Helden oder Verräter?

Extra | aus FALTER 41/04 vom 06.10.2004

Nirgendwo sonst gerät das Naheverhältnis von Widerstand und Konformität in einer Zeit des "totalen Kriegs" und seinen Dynamiken derart präzise ins Blickfeld wie in Studien zu Desertion und geheimdienstlichen Aktionen.

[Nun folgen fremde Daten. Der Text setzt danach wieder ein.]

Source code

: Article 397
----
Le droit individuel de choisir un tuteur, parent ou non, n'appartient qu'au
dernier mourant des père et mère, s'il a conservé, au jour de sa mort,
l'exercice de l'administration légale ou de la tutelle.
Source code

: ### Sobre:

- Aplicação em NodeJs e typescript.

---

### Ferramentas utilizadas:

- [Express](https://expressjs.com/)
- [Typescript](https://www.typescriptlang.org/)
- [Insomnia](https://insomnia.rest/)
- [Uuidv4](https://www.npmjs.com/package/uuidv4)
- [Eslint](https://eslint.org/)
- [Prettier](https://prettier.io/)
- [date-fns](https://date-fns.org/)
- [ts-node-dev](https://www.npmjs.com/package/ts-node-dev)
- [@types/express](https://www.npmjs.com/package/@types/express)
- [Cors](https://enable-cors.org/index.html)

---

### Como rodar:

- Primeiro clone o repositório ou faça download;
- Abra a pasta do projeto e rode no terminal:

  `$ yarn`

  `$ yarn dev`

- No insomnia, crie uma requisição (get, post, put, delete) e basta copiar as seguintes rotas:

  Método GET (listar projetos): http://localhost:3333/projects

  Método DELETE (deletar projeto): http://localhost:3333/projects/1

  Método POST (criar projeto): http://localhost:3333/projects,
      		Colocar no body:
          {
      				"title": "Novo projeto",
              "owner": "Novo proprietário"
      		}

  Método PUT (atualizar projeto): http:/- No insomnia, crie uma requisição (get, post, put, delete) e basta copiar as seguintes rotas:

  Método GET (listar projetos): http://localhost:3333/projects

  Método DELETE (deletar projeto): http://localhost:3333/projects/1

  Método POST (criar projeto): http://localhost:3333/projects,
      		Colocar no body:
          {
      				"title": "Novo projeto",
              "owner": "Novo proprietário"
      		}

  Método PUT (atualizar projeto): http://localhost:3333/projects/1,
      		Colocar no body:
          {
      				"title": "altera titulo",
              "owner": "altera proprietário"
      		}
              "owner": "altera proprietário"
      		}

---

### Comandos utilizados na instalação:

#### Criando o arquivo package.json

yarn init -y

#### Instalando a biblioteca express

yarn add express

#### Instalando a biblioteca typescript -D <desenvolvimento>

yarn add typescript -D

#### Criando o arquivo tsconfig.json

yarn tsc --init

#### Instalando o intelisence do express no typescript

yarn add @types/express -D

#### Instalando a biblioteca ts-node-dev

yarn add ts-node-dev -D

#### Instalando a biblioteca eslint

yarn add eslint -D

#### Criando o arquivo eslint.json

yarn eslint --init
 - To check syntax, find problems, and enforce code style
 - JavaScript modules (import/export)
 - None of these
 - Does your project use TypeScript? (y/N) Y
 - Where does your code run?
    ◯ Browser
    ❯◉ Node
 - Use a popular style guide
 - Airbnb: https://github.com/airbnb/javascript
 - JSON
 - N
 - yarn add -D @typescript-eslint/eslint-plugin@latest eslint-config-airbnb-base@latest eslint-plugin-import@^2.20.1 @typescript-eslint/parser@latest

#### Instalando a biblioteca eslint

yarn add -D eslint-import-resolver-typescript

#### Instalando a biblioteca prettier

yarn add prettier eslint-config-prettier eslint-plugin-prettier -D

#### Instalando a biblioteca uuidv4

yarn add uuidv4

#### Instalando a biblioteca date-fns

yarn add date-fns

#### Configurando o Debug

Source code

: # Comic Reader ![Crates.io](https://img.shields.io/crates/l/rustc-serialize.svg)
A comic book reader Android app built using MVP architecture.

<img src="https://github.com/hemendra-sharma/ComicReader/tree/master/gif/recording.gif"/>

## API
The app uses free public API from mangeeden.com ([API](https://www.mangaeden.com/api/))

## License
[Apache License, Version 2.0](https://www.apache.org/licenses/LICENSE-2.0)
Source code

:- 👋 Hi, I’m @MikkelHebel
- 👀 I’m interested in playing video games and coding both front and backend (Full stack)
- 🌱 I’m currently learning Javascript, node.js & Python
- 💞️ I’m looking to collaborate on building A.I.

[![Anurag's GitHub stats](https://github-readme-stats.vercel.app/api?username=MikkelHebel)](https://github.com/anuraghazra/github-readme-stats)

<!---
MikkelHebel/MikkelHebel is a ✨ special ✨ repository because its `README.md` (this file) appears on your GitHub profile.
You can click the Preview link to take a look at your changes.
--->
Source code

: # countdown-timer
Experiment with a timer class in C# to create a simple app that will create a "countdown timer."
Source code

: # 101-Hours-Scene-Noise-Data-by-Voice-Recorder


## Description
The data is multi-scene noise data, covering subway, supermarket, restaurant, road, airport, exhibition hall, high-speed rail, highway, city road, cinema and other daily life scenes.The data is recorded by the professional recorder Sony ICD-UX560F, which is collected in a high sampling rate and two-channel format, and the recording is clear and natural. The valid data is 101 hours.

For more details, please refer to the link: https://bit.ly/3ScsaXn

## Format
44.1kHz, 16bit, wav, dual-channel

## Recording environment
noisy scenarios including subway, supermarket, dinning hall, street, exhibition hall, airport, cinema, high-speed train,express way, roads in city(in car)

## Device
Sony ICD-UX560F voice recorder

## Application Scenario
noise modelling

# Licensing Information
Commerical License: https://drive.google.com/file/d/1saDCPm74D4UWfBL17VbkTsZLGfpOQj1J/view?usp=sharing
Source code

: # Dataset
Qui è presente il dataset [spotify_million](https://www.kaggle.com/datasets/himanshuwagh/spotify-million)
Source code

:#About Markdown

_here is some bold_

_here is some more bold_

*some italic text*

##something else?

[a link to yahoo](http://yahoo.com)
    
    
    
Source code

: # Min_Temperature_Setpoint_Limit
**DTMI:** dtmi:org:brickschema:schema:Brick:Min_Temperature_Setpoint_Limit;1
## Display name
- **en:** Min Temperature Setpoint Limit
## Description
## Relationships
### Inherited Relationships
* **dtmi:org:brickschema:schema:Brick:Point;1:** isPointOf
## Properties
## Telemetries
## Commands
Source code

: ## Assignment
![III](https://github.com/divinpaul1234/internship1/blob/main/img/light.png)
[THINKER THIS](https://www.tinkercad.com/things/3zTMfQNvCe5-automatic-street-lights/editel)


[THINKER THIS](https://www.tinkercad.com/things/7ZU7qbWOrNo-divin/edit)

Dass man Widerstand, Kollaboration und nachrichtendienstliche Aktivitäten gerade in einem so polykratischen und zugleich total beherrschten Gebilde wie dem Nationalsozialismus zusammendenken muss, zeigen die einzelnen historischen Beiträge in dem von Hans Schafranek und Johannes Tuchel herausgegebenen Band "Krieg im Äther".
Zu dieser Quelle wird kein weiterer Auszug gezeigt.